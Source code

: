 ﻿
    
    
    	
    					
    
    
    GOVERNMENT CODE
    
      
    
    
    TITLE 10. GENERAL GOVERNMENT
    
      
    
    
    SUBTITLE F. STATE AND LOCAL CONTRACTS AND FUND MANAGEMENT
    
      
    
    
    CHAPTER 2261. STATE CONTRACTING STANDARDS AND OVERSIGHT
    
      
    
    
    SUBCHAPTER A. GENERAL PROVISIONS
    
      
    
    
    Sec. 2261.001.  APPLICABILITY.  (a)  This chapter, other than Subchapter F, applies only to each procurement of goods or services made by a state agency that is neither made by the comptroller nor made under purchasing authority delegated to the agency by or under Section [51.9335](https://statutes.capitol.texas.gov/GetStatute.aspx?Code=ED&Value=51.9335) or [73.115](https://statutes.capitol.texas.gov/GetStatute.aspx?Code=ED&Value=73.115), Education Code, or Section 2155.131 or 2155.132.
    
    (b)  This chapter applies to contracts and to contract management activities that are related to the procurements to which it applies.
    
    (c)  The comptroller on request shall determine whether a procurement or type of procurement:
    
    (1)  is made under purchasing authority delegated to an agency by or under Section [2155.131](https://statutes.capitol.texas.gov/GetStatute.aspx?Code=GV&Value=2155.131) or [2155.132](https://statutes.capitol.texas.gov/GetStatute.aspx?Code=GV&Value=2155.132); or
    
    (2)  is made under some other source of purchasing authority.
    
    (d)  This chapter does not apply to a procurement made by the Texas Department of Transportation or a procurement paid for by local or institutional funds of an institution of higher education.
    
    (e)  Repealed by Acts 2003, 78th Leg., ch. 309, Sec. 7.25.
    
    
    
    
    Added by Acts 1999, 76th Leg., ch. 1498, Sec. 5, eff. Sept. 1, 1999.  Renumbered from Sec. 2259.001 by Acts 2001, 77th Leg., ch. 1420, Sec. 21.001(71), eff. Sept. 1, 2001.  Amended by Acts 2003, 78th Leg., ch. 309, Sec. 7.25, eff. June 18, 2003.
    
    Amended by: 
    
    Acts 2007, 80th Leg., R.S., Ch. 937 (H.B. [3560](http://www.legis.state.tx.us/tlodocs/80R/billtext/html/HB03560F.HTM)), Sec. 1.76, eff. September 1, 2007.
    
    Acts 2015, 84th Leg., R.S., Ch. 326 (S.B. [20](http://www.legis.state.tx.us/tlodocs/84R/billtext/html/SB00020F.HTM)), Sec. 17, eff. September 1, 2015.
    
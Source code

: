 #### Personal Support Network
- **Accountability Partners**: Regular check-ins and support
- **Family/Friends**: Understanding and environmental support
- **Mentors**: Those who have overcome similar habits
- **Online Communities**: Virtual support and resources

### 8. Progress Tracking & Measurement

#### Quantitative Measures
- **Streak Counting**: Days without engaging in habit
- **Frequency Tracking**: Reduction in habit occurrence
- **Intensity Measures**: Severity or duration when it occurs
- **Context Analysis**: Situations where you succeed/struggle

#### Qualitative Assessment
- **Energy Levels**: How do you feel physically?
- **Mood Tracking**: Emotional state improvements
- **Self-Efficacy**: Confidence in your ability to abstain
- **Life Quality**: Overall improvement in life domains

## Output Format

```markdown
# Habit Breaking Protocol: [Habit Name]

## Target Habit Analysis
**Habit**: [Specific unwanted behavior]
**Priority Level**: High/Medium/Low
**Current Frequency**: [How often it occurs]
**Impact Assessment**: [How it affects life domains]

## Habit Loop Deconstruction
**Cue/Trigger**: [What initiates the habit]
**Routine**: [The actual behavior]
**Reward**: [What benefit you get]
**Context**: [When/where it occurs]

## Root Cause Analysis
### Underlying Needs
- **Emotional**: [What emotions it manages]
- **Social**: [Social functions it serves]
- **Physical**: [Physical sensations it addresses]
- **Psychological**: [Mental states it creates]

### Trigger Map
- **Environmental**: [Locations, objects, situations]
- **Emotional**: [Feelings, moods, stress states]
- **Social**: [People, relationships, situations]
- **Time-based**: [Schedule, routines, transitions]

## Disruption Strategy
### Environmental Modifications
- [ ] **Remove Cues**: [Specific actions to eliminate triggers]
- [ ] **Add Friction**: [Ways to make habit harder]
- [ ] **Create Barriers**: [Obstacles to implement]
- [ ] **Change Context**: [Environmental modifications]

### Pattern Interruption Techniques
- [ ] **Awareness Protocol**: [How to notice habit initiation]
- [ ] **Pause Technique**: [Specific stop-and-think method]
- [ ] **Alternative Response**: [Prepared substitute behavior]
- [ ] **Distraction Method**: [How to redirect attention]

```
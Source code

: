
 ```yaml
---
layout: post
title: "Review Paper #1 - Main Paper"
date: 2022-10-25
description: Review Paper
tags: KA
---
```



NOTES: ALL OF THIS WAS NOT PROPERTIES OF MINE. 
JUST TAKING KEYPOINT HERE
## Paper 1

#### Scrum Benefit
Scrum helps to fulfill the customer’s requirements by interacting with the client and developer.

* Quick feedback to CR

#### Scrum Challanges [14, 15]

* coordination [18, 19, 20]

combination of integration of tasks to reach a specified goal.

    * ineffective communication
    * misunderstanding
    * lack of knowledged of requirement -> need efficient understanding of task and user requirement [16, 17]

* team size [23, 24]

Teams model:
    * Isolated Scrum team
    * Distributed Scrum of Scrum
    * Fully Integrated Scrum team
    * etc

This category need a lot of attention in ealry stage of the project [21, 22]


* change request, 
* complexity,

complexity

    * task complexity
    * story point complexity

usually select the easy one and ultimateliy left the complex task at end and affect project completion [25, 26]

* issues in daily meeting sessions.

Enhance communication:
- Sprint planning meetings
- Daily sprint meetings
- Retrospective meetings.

****************************************

Faithfully write out the entire listing, line by line.

(Answer for the task)
Source code

: ﻿
    
    
    	
    					
    
    
    GOVERNMENT CODE
    
      
    
    
    TITLE 10. GENERAL GOVERNMENT
    
      
    
    
    SUBTITLE F. STATE AND LOCAL CONTRACTS AND FUND MANAGEMENT
    
      
    
    
    CHAPTER 2261. STATE CONTRACTING STANDARDS AND OVERSIGHT
    
      
    
    
    SUBCHAPTER A. GENERAL PROVISIONS
    
      
    
    
    Sec. 2261.001.  APPLICABILITY.  (a)  This chapter, other than Subchapter F, applies only to each procurement of goods or services made by a state agency that is neither made by the comptroller nor made under purchasing authority delegated to the agency by or under Section [51.9335](https://statutes.capitol.texas.gov/GetStatute.aspx?Code=ED&Value=51.9335) or [73.115](https://statutes.capitol.texas.gov/GetStatute.aspx?Code=ED&Value=73.115), Education Code, or Section 2155.131 or 2155.132.
    
    (b)  This chapter applies to contracts and to contract management activities that are related to the procurements to which it applies.
    
    (c)  The comptroller on request shall determine whether a procurement or type of procurement:
    
    (1)  is made under purchasing authority delegated to an agency by or under Section [2155.131](https://statutes.capitol.texas.gov/GetStatute.aspx?Code=GV&Value=2155.131) or [2155.132](https://statutes.capitol.texas.gov/GetStatute.aspx?Code=GV&Value=2155.132); or
    
    (2)  is made under some other source of purchasing authority.
    
    (d)  This chapter does not apply to a procurement made by the Texas Department of Transportation or a procurement paid for by local or institutional funds of an institution of higher education.
    
    (e)  Repealed by Acts 2003, 78th Leg., ch. 309, Sec. 7.25.
    
    
    
    
    Added by Acts 1999, 76th Leg., ch. 1498, Sec. 5, eff. Sept. 1, 1999.  Renumbered from Sec. 2259.001 by Acts 2001, 77th Leg., ch. 1420, Sec. 21.001(71), eff. Sept. 1, 2001.  Amended by Acts 2003, 78th Leg., ch. 309, Sec. 7.25, eff. June 18, 2003.
    
    Amended by: 
    
    Acts 2007, 80th Leg., R.S., Ch. 937 (H.B. [3560](http://www.legis.state.tx.us/tlodocs/80R/billtext/html/HB03560F.HTM)), Sec. 1.76, eff. September 1, 2007.
    
    Acts 2015, 84th Leg., R.S., Ch. 326 (S.B. [20](http://www.legis.state.tx.us/tlodocs/84R/billtext/html/SB00020F.HTM)), Sec. 17, eff. September 1, 2015.
    
Source code

: #### Personal Support Network
- **Accountability Partners**: Regular check-ins and support
- **Family/Friends**: Understanding and environmental support
- **Mentors**: Those who have overcome similar habits
- **Online Communities**: Virtual support and resources

### 8. Progress Tracking & Measurement

#### Quantitative Measures
- **Streak Counting**: Days without engaging in habit
- **Frequency Tracking**: Reduction in habit occurrence
- **Intensity Measures**: Severity or duration when it occurs
- **Context Analysis**: Situations where you succeed/struggle

#### Qualitative Assessment
- **Energy Levels**: How do you feel physically?
- **Mood Tracking**: Emotional state improvements
- **Self-Efficacy**: Confidence in your ability to abstain
- **Life Quality**: Overall improvement in life domains

## Output Format

```markdown
# Habit Breaking Protocol: [Habit Name]

## Target Habit Analysis
**Habit**: [Specific unwanted behavior]
**Priority Level**: High/Medium/Low
**Current Frequency**: [How often it occurs]
**Impact Assessment**: [How it affects life domains]

## Habit Loop Deconstruction
**Cue/Trigger**: [What initiates the habit]
**Routine**: [The actual behavior]
**Reward**: [What benefit you get]
**Context**: [When/where it occurs]

## Root Cause Analysis
### Underlying Needs
- **Emotional**: [What emotions it manages]
- **Social**: [Social functions it serves]
- **Physical**: [Physical sensations it addresses]
- **Psychological**: [Mental states it creates]

### Trigger Map
- **Environmental**: [Locations, objects, situations]
- **Emotional**: [Feelings, moods, stress states]
- **Social**: [People, relationships, situations]
- **Time-based**: [Schedule, routines, transitions]

## Disruption Strategy
### Environmental Modifications
- [ ] **Remove Cues**: [Specific actions to eliminate triggers]
- [ ] **Add Friction**: [Ways to make habit harder]
- [ ] **Create Barriers**: [Obstacles to implement]
- [ ] **Change Context**: [Environmental modifications]

### Pattern Interruption Techniques
- [ ] **Awareness Protocol**: [How to notice habit initiation]
- [ ] **Pause Technique**: [Specific stop-and-think method]
- [ ] **Alternative Response**: [Prepared substitute behavior]
- [ ] **Distraction Method**: [How to redirect attention]

```
Source code

:
 ```yaml
---
layout: post
title: "Review Paper #1 - Main Paper"
date: 2022-10-25
description: Review Paper
tags: KA
---
```



NOTES: ALL OF THIS WAS NOT PROPERTIES OF MINE. 
JUST TAKING KEYPOINT HERE
## Paper 1

#### Scrum Benefit
Scrum helps to fulfill the customer’s requirements by interacting with the client and developer.

* Quick feedback to CR

#### Scrum Challanges [14, 15]

* coordination [18, 19, 20]

combination of integration of tasks to reach a specified goal.

    * ineffective communication
    * misunderstanding
    * lack of knowledged of requirement -> need efficient understanding of task and user requirement [16, 17]

* team size [23, 24]

Teams model:
    * Isolated Scrum team
    * Distributed Scrum of Scrum
    * Fully Integrated Scrum team
    * etc

This category need a lot of attention in ealry stage of the project [21, 22]


* change request, 
* complexity,

complexity

    * task complexity
    * story point complexity

usually select the easy one and ultimateliy left the complex task at end and affect project completion [25, 26]

* issues in daily meeting sessions.

Enhance communication:
- Sprint planning meetings
- Daily sprint meetings
- Retrospective meetings.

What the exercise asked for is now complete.